The cathedrals and churches of the South first began to be decorated by ordinary painters. Later, the region was followed by Muscovy in deserting the old fashion. The only people left to revere it were the Old Believers. They adopted as their favourite style that called after the Stróganovs and thus ensured its predominance in the workshops of Moscow and Súzdal’.
The excessive admiration for everything Western which was universal among educated Russians during the eighteenth century suffered a reaction at the time of the war against Napoleon. National feeling was raised to fever pitch, which was sustained by the romantic tendency of the new Russian litterature. The educated classes were drawn into a movement, called on its political side Slavophilism, for restoring and preserving the popular traditions. Educated men in the highest social positions, such as Rumyántsev, Olénin, and Evgéni Bolkhovítinov, Metropolitan of Kiev, began to collect the literary memorials of ancient Russia, chronicles and charters, and encouraged the making of archaeological surveys of ancient monasteries and churches. The icons that attracted most attention, and this chiefly from the historical side, were those famous for working miracles.

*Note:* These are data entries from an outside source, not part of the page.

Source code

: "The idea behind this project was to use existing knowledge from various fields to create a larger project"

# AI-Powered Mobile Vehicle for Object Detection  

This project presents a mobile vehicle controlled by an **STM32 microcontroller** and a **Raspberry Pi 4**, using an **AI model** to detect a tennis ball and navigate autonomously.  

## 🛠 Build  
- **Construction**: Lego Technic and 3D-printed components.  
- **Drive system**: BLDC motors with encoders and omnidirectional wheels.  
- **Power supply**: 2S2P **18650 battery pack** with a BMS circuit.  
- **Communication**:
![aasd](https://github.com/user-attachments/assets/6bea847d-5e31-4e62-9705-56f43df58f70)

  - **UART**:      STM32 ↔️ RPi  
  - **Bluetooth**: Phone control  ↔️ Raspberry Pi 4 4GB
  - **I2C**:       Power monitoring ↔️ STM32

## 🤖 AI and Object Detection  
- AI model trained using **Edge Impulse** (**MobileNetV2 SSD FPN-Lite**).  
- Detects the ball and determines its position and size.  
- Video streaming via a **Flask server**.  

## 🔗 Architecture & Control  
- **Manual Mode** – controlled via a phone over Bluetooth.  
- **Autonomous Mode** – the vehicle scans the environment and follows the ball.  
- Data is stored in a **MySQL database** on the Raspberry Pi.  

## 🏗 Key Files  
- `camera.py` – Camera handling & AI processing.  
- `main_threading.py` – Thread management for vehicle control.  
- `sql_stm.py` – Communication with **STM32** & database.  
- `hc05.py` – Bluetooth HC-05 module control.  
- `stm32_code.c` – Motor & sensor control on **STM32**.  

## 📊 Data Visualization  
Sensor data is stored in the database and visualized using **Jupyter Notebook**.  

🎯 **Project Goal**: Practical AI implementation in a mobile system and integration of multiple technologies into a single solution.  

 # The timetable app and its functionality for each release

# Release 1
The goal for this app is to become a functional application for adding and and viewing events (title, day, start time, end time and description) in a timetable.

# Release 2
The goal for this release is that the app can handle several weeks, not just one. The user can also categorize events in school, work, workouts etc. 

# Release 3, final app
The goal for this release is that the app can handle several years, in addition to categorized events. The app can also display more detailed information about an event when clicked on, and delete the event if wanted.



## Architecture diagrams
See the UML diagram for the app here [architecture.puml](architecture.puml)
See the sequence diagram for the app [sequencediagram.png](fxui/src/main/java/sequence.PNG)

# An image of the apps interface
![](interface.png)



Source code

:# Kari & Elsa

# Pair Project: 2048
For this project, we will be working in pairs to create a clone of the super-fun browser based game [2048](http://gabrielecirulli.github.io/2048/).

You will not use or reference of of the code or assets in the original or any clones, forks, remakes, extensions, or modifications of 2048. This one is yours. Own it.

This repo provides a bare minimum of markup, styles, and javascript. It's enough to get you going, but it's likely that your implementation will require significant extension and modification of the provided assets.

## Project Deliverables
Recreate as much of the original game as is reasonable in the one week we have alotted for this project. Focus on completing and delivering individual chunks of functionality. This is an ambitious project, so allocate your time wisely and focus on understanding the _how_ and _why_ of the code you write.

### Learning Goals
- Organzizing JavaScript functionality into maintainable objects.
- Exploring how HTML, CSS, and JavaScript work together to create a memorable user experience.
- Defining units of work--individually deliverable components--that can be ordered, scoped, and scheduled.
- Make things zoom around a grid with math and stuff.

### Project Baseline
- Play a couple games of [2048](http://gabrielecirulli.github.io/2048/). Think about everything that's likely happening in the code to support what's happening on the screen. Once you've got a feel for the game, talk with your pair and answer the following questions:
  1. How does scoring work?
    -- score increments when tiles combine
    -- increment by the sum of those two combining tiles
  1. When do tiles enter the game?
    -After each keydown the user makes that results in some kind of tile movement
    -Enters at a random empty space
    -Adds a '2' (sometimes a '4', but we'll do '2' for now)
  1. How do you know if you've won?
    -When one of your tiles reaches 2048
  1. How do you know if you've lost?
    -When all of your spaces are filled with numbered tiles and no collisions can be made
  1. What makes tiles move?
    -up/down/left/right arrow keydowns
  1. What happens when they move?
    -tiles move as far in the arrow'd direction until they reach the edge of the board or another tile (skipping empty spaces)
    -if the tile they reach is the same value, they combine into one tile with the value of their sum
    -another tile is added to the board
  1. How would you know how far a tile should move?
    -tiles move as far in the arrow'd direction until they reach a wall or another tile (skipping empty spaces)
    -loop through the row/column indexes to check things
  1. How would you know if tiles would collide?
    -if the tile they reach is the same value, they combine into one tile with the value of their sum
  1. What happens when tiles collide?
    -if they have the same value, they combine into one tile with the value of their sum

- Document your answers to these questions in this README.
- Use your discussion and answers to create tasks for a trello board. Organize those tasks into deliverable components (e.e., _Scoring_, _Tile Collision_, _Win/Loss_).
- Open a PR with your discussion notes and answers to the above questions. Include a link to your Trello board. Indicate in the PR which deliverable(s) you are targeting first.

In the eighteen twenties and thirties, the number of antiquaries and collectors increased and the foundations of historical museums of Russian antiquities were laid. A great collector of manuscripts and icons was the historian M. P. Pogódin. The documentary side of Russian historical scholarship was encouraged by the Moscow Historical and Antiquarian Society which was founded in 1806. It was upon this documentation that all I. M. Snegirëv’s work on the history of the churches and monasteries of Moscow was based. On the other hand, the chief stimulus to the archaeology of objects was given by the inauguration in St. Petersburg of the Russian Archaeological Society in 1846.
It was this atmosphere which trained for their heroic searches after Russian and Christian antiquities the famous Bishop Porfíri Uspénski, who discovered and collected the most ancient known icons from the Greek East, V. A. Prókhorov, who increased the collection of Russian Antiquities in the Academy of Fine Arts, and I. P. Sákharov, who emarked upon a large-scale Enquiry into Russian Icon-painting but was only able to produce a few fragments. The famous I.E. Zabêlin in his The Manner of Life of the Russian Tsars and Tsaritsas made accessible the main written sources for the archeology of objects, and was the first to publish Materials for a History of Russian Icon-painting.

In the eighteen sixties the chief authorities on Russian icon-painting were G. D. Filimónov and D. A. Rovínski, natives of Moscow and pupils of the Moscow and Suzdal’ icon-painters. Filimónov was cautious in his work and left no general study of icons, only a biography of Simon Ushakóv, the text of an interesting Pódlinnik, and an account of an excursion to the iconpainting villages. Rovínski attacked the matter more boldly and produced a short History of the Russian Schools of Icon-painting down to the end of the 17th century.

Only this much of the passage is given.